18 - Faith
Yesterday morning I shopped for a new car with Luca’s cum still dripping down my thighs. Now I’m sitting across from my father at Giovanni’s, pretending to be the daughter he thinks I am while my body throbs with evidence of who I’ve become. I skipped out on our regular breakfast this morning, so I’m making it up to him.
The bruises pulse beneath my conservative cardigan as I slide into the leather booth. Each shift of fabric against the bite marks on my shoulders sends heat straight to my core, a shameful reminder that I didn't just let a killer touch me. I begged for it. The heavy wool irritates my sensitive skin, and I have to bite back a sound when it catches on the mark he sucked into my collarbone.
I tell myself it's wrong, but the truth is darker: I wanted him because of what he is, not despite it. The self-disgust sits heavy in my stomach, mixing with something worse: the memory of how alive I felt with his hands around my throat.
"You look tired, sweetheart." Dad's judge eyes note the shadows under my eyes that concealer can't quite hide, the way I'm sitting too carefully, trying not to aggravate the delicious ache between my legs.
"Just a long week at the library." I reach for the wine menu like it's a lifeline, needing something between us, some barrier to hide behind. "We're implementing a new cataloging system."

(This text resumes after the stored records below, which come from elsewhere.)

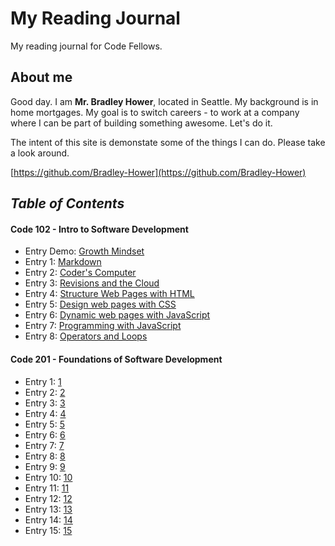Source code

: # My Reading Journal
My reading journal for Code Fellows.
## About me
Good day. I am **Mr. Bradley Hower**, located in Seattle. My background is in home mortgages. My goal is to switch careers - to work at a company where I can be part of building something awesome. Let's do it. 

The intent of this site is demonstate some of the things I can do. Please take a look around. 

[https://github.com/Bradley-Hower](https://github.com/Bradley-Hower)

## *Table of Contents*
#### Code 102 - Intro to Software Development

- Entry Demo: [Growth Mindset](https://bradley-hower.github.io/reading-notes/growth-mindset)
- Entry 1: [Markdown](https://bradley-hower.github.io/reading-notes/markdown)
- Entry 2: [Coder's Computer](https://bradley-hower.github.io/reading-notes/coders-computer)
- Entry 3: [Revisions and the Cloud](https://bradley-hower.github.io/reading-notes/revisions-and-the-cloud)
- Entry 4: [Structure Web Pages with HTML](https://bradley-hower.github.io/reading-notes/structure-web-pages-with-html)
- Entry 5: [Design web pages with CSS](https://bradley-hower.github.io/reading-notes/design-web-pages-with-css)
- Entry 6: [Dynamic web pages with JavaScript](https://bradley-hower.github.io/reading-notes/dynamic-web-pages-with-javascript)
- Entry 7: [Programming with JavaScript](https://bradley-hower.github.io/reading-notes/programming-with-javascript)
- Entry 8: [Operators and Loops](https://bradley-hower.github.io/reading-notes/operators-and-loops)

#### Code 201 - Foundations of Software Development
- Entry 1: [1](https://bradley-hower.github.io/201-reading-notes/1)
- Entry 2: [2](https://bradley-hower.github.io/201-reading-notes/2)
- Entry 3: [3](https://bradley-hower.github.io/201-reading-notes/3)
- Entry 4: [4](https://bradley-hower.github.io/201-reading-notes/4)
- Entry 5: [5](https://bradley-hower.github.io/201-reading-notes/5)
- Entry 6: [6](https://bradley-hower.github.io/201-reading-notes/6)
- Entry 7: [7](https://bradley-hower.github.io/201-reading-notes/7)
- Entry 8: [8](https://bradley-hower.github.io/201-reading-notes/8)
- Entry 9: [9](https://bradley-hower.github.io/201-reading-notes/9)
- Entry 10: [10](https://bradley-hower.github.io/201-reading-notes/10)
- Entry 11: [11](https://bradley-hower.github.io/201-reading-notes/11)
- Entry 12: [12](https://bradley-hower.github.io/201-reading-notes/12)
- Entry 13: [13](https://bradley-hower.github.io/201-reading-notes/13)
- Entry 14: [14](https://bradley-hower.github.io/201-reading-notes/14)
- Entry 15: [15](https://bradley-hower.github.io/201-reading-notes/15)
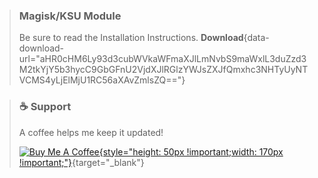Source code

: > ### Magisk/KSU Module
> Be sure to read the Installation Instructions.
> **Download**{data-download-url="aHR0cHM6Ly93d3cubWVkaWFmaXJlLmNvbS9maWxlL3duZzd3M2tkYjY5b3hycC9GbGFnU2VjdXJlRGlzYWJsZXJfQmxhc3NHTyUyNTVCMS4yLjElMjU1RC56aXAvZmlsZQ=="}

> ### ☕ Support
> A coffee helps me keep it updated!
> 
> [![Buy Me A Coffee](https://cdn.buymeacoffee.com/buttons/v2/default-yellow.png){style="height: 50px !important;width: 170px !important;"}](https://www.buymeacoffee.com/BlassGO){target="_blank"}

The lie burns my tongue. Everything tastes like lies now. Like guilt mixed with the phantom flavor of Luca that I can still taste despite brushing my teeth six times during the day.
"Well, don't overwork yourself." He signals the waiter, ordering our usual: his scotch neat, my white wine. His cologne, something expensive and judicial, makes me think of Luca's scent darker, dangerous, like gunpowder and expensive leather. "You know how your mother worried when you pushed too hard."
My mother. The woman who raised me to be good, to follow rules and trust in justice. What would she think of her daughter now? But even as I think it, I remember my own plans for Neumann. How can I destroy him for killing Mom when I'm spreading my legs for another killer?
The waiter returns with our drinks, and I take too large a sip of wine, needing the burn to distract from the soreness between my thighs that makes me clench involuntarily. The wine mingles with the phantom taste of Luca's mouth, and I nearly moan.
"New car?" His judge voice. The one that makes witnesses squirm.
"Yes." I gulp my wine, avoiding his gaze.
"That's a Volvo XC60. Those start at sixty thousand dollars." He sets down his glass with deliberate precision. "Where does a children's librarian get money for a car like that?"
"I had savings—"
"Faith." One word. That's all it takes. "Don't lie to me."
My throat tightens. The truth would destroy him: Your daughter's psycho boyfriend bought it because he's been stalking me and timed how long my old car stalled in a bad neighborhood.
"A friend helped me," I manage.
"What friend? Sarah? Your book club?" His eyes narrow. "Or someone else? Someone you've been seeing?"
“Nobody you know, Dad.”
"The city's getting more dangerous," he says, studying his menu though we both know he'll order the ribeye like always. "The crime families are getting bolder."
I hide behind my menu, pressing my thighs together hard enough to hurt. The pressure makes me remember Luca's hands spreading them apart. "Oh?"
"Something's stirring them up. Territory disputes, from what my sources say." He sets down his menu, those sharp eyes finding mine. "You're being careful, aren't you? Taking Ubers after dark?"
"Of course." Another lie. I walked here because I needed the cold air to clear my head, to wash away the feeling of being owned. It didn't work. I can still smell him on my skin despite three showers.
"Good. Because these people, Faith…" He leans forward, voice dropping. "They're animals. No conscience, no morality. They destroy everything they touch."
Pure predator, he'd say. Yes. And I'm the prey who bared her throat and begged to be devoured. The wine threatens to come back up as my pussy clenches at the memory.
"Speaking of which," Dad continues, pulling out his phone, "we're still struggling with the Rosetti case. Can't get anything to stick."
The name makes my whole body tense. I grab my wine glass too quickly, liquid sloshing dangerously close to the rim. Across the restaurant, I spot a man in a dark suit, pretending to read a menu but watching our table. One of Luca's. Even here, I'm not free of him.
"The Rosettis?" My voice comes out higher than intended.
"The worst of them all." He scrolls through something on his phone, probably case files he shouldn't be showing me in public. "Five brothers, one sister, all of them killers. But there'sone who's particularly…" He pauses, searching for the word. "Disturbed."
I know what's coming. Know which name he'll say. My hand trembles as I lift the wine to my lips, unconsciously touching my neck to ensure the scarf hides the fingerprint bruises Luca left like a necklace.